Quelles plus-values cette exposition apporte-t-elle par rapport à d’autres événements ou supports de communication en lien avec les matériaux géo et biosourcés ?
La réelle plus-value de l’exposition est le « toucher » par le biais des prototypes à grandeur réelle. Au-delà de pouvoir étudier une série de projets d’architecture réalisés dans le monde entier et analyser les techniques et matériaux utilisés dans ces projets, il s’agit surtout de prendre connaissance et comprendre, par le toucher, les techniques constructives éco-responsables qui mettent en œuvre ces matériaux bio et géosourcés. Tant pour le grand public que pour les étudiants, ces prototypes sont très instructifs !
Nous sommes au sein d’une faculté ; vos étudiants d’aujourd’hui seront les bâtisseurs de demain.
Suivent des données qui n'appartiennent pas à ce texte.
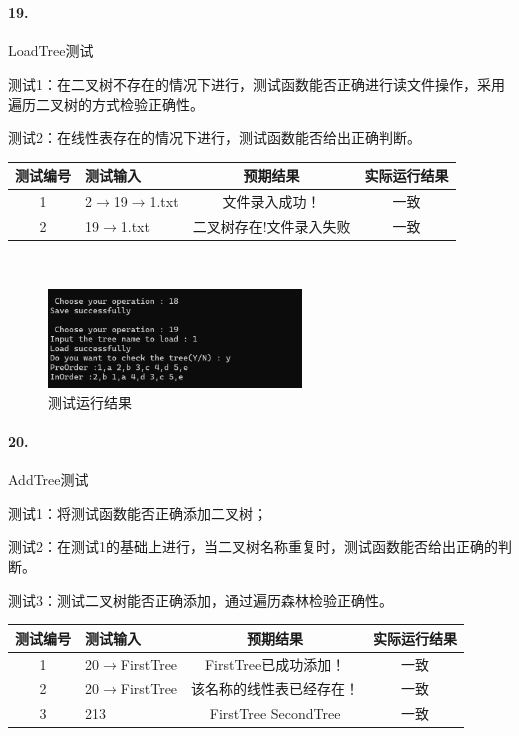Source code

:\documentclass[supercite]{Experimental_Report}
\theoremstyle{definition}
\begin{document}
~\

\paragraph{19.}LoadTree测试

测试1：在二叉树不存在的情况下进行，测试函数能否正确进行读文件操作，采用遍历二叉树的方式检验正确性。

测试2：在线性表存在的情况下进行，测试函数能否给出正确判断。

\vspace{0.5em}

\begin{tabular}{|c|p{2.7cm}|c|c|}
	\hline
	测试编号 & 测试输入 & 预期结果 & 实际运行结果 \\
	\hline
	1 & 2$\rightarrow$19$\rightarrow$1.txt & 文件录入成功！ & 一致 \\
	\hline
	2 & 19$\rightarrow$1.txt & 二叉树存在!文件录入失败 & 一致 \\
	\hline
\end{tabular}

~\

\begin{figure}[H]
 	\centering
 	\includegraphics[width=0.6\textwidth]{images/二叉树测试18_19.png}
 	\caption{测试运行结果}
 	\label{txlab}
 \end{figure}

\paragraph{20.}AddTree测试

测试1：将测试函数能否正确添加二叉树；

测试2：在测试1的基础上进行，当二叉树名称重复时，测试函数能否给出正确的判断。

测试3：测试二叉树能否正确添加，通过遍历森林检验正确性。

\vspace{0.5em}

\begin{tabular}{|c|p{2.7cm}|c|c|}
	\hline
	测试编号 & 测试输入 & 预期结果 & 实际运行结果 \\
	\hline
	1 & 20$\rightarrow$FirstTree & FirstTree已成功添加！ & 一致 \\
	\hline
	2 & 20$\rightarrow$FirstTree & 该名称的线性表已经存在！ & 一致 \\
	\hline
	3 & 213& FirstTree SecondTree & 一致 \\
	\hline
\end{tabular}
\end{document}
Comment ont-ils accueilli cette exposition et comment la construction durable est-elle intégrée dans leur cursus ?
De nombreux étudiants sont venus visiter l’exposition. Certains ateliers et cours ont aussi exploité l’exposition par le biais d’exercices spécifiques ou analyses. La construction durable est un des axes prioritaires de notre faculté et de notre institution ULiège. Les étudiants, dès la première année, sont sensibilisés au développement durable et aux enjeux environnementaux. Cette sensibilisation se poursuit et s’intensifie sur tout leur cursus avec des apports théoriques sur le bioclimatisme, la performance énergétique, la gestion des territoires, les matériaux biosourcés, le choix des systèmes techniques et la conception circulaire. Ces apports sont ensuite rediscutés, manipulés, et interprétés dans les ateliers de projets.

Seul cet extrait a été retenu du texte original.